And so the point is to find design strategies that reveal detail and complexity - rather than to fault the data for an excess of complication. Or, worse, to
fault viewers for a lack of understanding. Among the most powerful devices for
reducing noise and enriching the content of displays is the technique of
layering and separation, visually stratifying various aspects of the data." (Edward R Tufte, "Envisioning Information", 1990)
"Consider this unsavory exhibit at right – chockablock with
cliché and stereotype, coarse humor, and a content-empty third dimension. [...] Credibility vanishes in clouds of chartjunk; who would trust a chart that looks
like a video game?" (Edward R Tufte, "Envisioning Information", 1990) [on diamond charts]
"Gray grids almost always work well and, with a delicate line, may promote
more accurate data reading and reconstruction than a heavy grid. Dark grid
lines are chartjunk. When a graphic serves as a look-up table (rare indeed),
then a grid may help with reading and interpolation. But even then the grid
should be muted relative to the data." (Edward R Tufte, "Envisioning Information", 1990)
"Information consists of differences that make a difference." (Edward R Tufte, "Envisioning Information", 1990)
"Lurking behind chartjunk is contempt both for information and for the audience. Chartjunk promoters imagine that numbers and details are boring, dull, and tedious, requiring ornament to enliven. Cosmetic decoration, which frequently distorts the data, will never salvage an underlying lack of content. If the numbers are boring, then you've got the wrong numbers." (Edward R Tufte, "Envisioning Information", 1990)
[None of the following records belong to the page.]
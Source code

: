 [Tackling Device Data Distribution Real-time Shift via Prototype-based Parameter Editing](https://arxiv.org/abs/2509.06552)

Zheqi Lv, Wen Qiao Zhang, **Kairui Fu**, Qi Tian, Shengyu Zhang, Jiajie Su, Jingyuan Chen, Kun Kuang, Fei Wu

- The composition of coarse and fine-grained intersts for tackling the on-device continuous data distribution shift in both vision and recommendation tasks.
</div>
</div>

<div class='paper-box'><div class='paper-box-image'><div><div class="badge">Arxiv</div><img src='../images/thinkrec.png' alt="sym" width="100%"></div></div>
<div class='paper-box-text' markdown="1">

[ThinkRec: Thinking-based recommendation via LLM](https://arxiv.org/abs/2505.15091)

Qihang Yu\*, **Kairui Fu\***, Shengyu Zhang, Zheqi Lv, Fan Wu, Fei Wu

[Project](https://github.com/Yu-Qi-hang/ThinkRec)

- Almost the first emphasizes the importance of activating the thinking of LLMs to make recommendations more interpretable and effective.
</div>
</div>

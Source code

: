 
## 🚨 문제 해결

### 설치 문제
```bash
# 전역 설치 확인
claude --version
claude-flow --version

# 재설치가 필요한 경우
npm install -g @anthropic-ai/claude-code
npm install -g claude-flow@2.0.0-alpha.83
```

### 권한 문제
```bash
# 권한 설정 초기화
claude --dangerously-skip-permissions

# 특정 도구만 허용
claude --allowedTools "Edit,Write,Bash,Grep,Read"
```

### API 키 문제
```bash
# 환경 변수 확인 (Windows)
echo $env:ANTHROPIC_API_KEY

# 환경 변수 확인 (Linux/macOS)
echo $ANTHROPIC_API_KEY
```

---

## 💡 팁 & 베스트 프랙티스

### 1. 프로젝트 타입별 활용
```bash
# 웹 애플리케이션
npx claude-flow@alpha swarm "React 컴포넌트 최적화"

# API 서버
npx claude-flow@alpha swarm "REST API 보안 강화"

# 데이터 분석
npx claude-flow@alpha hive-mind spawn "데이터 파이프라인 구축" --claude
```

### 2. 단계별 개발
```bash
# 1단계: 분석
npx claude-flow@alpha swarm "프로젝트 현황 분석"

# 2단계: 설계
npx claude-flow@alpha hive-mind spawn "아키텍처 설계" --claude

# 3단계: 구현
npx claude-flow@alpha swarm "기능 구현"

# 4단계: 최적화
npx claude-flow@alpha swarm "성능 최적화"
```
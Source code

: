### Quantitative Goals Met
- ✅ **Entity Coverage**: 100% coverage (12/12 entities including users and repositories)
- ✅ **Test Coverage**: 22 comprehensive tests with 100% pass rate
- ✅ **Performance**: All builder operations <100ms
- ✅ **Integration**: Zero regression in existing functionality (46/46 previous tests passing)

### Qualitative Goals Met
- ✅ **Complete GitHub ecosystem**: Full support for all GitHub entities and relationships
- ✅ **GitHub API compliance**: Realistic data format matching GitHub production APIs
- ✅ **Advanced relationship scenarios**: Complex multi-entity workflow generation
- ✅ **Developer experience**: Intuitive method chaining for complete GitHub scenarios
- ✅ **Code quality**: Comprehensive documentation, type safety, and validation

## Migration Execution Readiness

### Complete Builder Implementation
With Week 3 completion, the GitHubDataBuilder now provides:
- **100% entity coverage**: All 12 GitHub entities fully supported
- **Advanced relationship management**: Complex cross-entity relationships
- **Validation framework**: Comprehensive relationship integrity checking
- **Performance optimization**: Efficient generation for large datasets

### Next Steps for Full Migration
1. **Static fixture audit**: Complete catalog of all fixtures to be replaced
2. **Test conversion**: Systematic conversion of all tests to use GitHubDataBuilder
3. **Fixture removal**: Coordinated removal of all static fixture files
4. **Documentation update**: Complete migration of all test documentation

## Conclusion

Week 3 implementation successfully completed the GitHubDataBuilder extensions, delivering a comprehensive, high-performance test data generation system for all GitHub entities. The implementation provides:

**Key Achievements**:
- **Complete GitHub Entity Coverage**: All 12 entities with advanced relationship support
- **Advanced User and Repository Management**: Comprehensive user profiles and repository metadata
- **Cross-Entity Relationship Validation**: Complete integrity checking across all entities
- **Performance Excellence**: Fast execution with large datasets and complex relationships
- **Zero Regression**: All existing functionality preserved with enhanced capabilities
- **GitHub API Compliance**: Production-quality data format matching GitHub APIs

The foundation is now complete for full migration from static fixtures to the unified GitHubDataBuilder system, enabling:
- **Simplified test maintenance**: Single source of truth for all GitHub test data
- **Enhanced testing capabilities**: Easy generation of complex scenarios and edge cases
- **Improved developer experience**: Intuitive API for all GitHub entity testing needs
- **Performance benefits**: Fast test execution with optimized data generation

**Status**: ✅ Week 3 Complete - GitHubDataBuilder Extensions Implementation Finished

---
"The ducks of information design are false escapes from flatland, adding pretend dimensions to impoverished data sets, merely fooling around with information." (Edward R Tufte, "Envisioning Information", 1990)
"Visual displays rich with data are not only an appropriate and proper complement to human capabilities, but also such designs are frequently optimal. If the visual task is contrast, comparison, and choice - as so often it is - then the more relevant information within eyespan, the better. Vacant, low-density displays, the dreaded posterization of data spread over pages and pages, require viewers to rely on visual memory - a weak skill - to make a contrast, a comparison, a choice." (Edward R Tufte, "Envisioning Information", 1990)
"We envision information in order to reason about, communicate, document, and preserve that knowledge - activities nearly always carried out on two-dimensional paper and computer screen. Escaping this flatland and enriching the density of data displays are the essential tasks of information design." (Edward R Tufte, "Envisioning Information", 1990)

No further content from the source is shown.